The Pope then noted, “Jesus, however, does not lessen his claim. Indeed, he directly addresses the twelve saying, 'Will you also go away?’”
"This provocative question,” the Pope taught, “is not only addressed to listeners of the time, but to believers and men of every age. Even today, many are shocked by the paradox of the Christian faith.”
Because “Jesus’ teaching seems too hard, too difficult to accept and put into practice,” Pope Benedict observed that, “As a result there are those who reject and abandon Christ, those who attempt to adapt his teachings to the fashions of the times distorting its meaning and value.”
“Will you also go away?' This unsettling provocation resounds in our hearts and awaits a response from each one of us. Jesus in fact is not contented by a merely superficial or formal belonging, an initial and enthusiastic adhesion is not enough for Him. On the contrary, we must take part in 'his thinking and his will' throughout our entire life,” the Holy Father said.
Drawing his words to a close, the Pope said, “Faith is God's gift to man and is, at the same time, man’s free and total trusting of himself to God.” “Docile faith, listening to the word of the Lord, that lamp for our feet, light for our path…We ask the Virgin Mary to keep alive in us this faith steeped in love, which has made her, a humble maiden of Nazareth, Mother of God and mother and model for all believers,” he prayed.

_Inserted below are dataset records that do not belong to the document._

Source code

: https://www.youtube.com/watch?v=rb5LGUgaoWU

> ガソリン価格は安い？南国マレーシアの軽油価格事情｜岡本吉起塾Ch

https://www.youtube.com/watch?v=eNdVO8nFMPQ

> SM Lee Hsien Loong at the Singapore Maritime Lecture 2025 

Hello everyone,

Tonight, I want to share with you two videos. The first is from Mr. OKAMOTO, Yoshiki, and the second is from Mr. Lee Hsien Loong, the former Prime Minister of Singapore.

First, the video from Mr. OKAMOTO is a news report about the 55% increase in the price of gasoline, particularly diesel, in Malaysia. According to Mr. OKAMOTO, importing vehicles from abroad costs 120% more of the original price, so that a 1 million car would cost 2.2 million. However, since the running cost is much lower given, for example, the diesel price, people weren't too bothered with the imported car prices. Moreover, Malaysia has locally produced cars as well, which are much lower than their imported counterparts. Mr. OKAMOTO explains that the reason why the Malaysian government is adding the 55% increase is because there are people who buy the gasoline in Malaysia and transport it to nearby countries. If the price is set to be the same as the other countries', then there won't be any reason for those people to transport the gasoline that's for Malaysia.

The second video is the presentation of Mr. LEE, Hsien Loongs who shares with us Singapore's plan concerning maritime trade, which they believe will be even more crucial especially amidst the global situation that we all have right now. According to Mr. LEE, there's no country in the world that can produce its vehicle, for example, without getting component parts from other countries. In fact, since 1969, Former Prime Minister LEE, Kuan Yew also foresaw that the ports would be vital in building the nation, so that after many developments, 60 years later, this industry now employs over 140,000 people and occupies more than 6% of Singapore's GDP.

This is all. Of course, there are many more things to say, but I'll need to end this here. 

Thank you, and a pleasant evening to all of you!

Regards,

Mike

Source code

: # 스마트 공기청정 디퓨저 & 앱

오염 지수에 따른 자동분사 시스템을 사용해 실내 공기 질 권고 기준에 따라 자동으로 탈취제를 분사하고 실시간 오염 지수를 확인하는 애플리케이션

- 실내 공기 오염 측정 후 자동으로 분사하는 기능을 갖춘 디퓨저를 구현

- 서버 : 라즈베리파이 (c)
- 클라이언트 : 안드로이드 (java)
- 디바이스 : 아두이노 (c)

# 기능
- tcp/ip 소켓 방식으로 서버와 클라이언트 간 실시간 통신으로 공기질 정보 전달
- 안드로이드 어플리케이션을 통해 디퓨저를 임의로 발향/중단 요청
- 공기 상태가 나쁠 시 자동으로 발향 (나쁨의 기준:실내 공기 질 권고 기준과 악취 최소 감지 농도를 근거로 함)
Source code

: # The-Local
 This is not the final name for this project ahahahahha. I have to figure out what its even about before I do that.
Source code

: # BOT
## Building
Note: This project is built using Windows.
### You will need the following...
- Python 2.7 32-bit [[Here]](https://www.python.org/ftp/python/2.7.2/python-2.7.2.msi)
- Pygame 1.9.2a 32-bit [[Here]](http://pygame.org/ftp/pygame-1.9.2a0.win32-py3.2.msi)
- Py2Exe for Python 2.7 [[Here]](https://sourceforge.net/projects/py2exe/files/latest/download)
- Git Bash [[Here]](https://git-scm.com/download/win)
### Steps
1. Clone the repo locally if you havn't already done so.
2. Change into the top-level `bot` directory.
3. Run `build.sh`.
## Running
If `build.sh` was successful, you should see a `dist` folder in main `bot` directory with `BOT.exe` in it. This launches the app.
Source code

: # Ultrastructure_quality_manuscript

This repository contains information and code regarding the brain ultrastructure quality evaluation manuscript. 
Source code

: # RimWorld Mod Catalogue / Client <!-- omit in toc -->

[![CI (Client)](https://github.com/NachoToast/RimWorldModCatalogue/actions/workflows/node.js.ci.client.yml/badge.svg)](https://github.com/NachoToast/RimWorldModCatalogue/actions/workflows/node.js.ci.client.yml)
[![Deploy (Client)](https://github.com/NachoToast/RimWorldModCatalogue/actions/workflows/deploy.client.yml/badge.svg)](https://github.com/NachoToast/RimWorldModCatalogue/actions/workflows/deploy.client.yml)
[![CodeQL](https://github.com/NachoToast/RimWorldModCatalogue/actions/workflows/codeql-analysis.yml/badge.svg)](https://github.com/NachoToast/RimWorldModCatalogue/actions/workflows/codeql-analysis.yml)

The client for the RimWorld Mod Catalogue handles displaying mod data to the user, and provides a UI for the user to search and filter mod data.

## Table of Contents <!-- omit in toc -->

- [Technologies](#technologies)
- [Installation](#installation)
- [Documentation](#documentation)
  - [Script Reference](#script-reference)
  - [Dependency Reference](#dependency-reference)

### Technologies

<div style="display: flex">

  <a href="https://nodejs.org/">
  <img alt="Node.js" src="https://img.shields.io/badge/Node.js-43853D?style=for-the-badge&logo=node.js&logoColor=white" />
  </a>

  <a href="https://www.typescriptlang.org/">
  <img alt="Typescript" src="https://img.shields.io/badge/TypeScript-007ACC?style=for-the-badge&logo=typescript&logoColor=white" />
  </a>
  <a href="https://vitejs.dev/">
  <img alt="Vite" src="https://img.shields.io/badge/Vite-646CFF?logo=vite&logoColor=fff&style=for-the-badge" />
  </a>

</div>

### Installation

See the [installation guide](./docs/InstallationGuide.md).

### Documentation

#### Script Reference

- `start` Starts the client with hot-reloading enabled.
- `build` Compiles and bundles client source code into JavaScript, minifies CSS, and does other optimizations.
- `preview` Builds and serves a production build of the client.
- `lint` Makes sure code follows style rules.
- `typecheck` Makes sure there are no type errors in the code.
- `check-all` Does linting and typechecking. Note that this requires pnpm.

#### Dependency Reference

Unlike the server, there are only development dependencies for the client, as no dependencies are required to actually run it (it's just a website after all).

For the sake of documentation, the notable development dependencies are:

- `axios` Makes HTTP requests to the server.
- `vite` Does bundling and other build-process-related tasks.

After the Marian prayer, the Pope greeted participants of the lay movement Communion and Liberation, who are gathering for their 30th annual Friendship Among Peoples meeting, which opened today in Rimini, Italy. Commenting on this year's theme, “Knowledge Is Always An Event,” he referred to his recent encyclical “Caritas in Veritate”: “'Learning is not only a material act, because…In all knowledge and in every act of love the human soul experiences something ‘over and above,’ which seems very much like a gift that we receive, or a height to which we are raised.”